Alla Camera sono la seconda categoria più rappresentata. Al Senato la terza. E anche se nell’ultima legislatura c’è stato un crollo numerico – con le elezioni del 2013 si è passati da 86 parlamentari a 42 – il dato la dice lunga sull’italico e incestuoso rapporto tra i giornalisti e la politica. Un fenomeno antico e universalmente accettato. Da sempre, ogni volta che c’è una chiamata alle urne, frotte di sedicenti cani da guardia del potere gettano il cuore oltre l’ostacolo e tentano di diventare potere essi stessi. La cosa non suscita dibattito o scandalo. Il fatto che, al pari dei magistrati, i teorici arbitri della partita indossino a match in corso la maglia di una delle squadre in campo è ritenuto un semplice esercizio del diritto di rappresentanza attiva previsto dalle democrazie liberali.
In realtà la faccenda è molto più complicata. Perché le porte dei partiti e delle assemblee elettive non sono solo aperte, come è giusto che sia, anche a chi lavora nei giornali. Sono pure girevoli. Si viene eletti e una volta decaduti si torna a fare il lavoro di prima. Si torna cioè ad autodefinirsi dobermann, giacchette nere, maestri d’indipendenza e d’imparzialità.
Il fenomeno non è privo di conseguenze. La prima è la perdita di credibilità e autorevolezza. Agli occhi di molti cittadini ogni articolo, cronaca, servizio, analisi o commento, sia antecedente che successivo al mandato, appare come esclusivamente mosso da spirito di parte. A volte è vero, a volte è falso. Ma, al di là dei singoli casi (è raro, ma esistono pure buoni giornalisti che diventano buoni politici e poi riescono a ritornare a essere solo giornalisti) il risultato non cambia: i media sono sempre più considerati semplici strumenti di una bandiera. Accanto all’accusa, spesso fondata, di essere al servizio degli interessi economici degli editori – in Italia quasi mai puri – si aggiunge quella di essere non reporter o liberi opinionisti, ma propagandisti. Per questo il “giornalista di ritorno” dovrebbe rispettare almeno una regola: non occuparsi più di politica, ma scrivere per molti anni solo sport, taglio e cucito, giardinaggio o di qualsiasi altra materia lontana anni luce dalla sua militanza di partito.
Il fenomeno delle porte girevoli ha poi un’altra conseguenza. Meno evidente, ma non meno importante. Causata da una caratteristica propria di entrambe le attività: l’incompetenza cronica. Per fare il politico o per fare il giornalista non è richiesta nessuna preparazione. Oggi, è vero, almeno nel secondo caso le cose stanno cambiando. Le scuole sfornano ogni anno centinaia di aspiranti cronisti (in genere purtroppo destinati alla disoccupazione) dotati di lauree multiple e poliglotti.

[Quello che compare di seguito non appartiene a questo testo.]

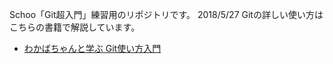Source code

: Schoo「Git超入門」練習用のリポジトリです。
2018/5/27
Gitの詳しい使い方はこちらの書籍で解説しています。
- [わかばちゃんと学ぶ Git使い方入門](https://www.amazon.co.jp/dp/B071D4D6XX/)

Di fatto però nei giornali domina ancora la generazione di chi s’immedesima nel fulmineo incipit de Le città bianche di Joseph Roth: “Un giorno, disperato perché ogni lavoro era del tutto incapace di soddisfarmi, divenni giornalista… sapevo solo pedalare su una modesta bicicletta”. Ma se essere in grado di raccontare cose di cui fino a un istante prima non si sapeva nulla nei media è ritenuta una virtù (un buon cronista può agevolmente scrivere bene pure di esteri, scienza o economia), la situazione cambia se si pretende di amministrare la cosa pubblica. Perché, come spiegò tanti anni fa il grande critico letterario e dell’arte Emilio Cecchi (mai laureato) a Indro Montanelli: “I giornalisti sono come le donne di strada: finché ci rimangono vanno benissimo e possono diventare qualcuno. Il guaio è quando si mettono in testa di entrare in salotto”.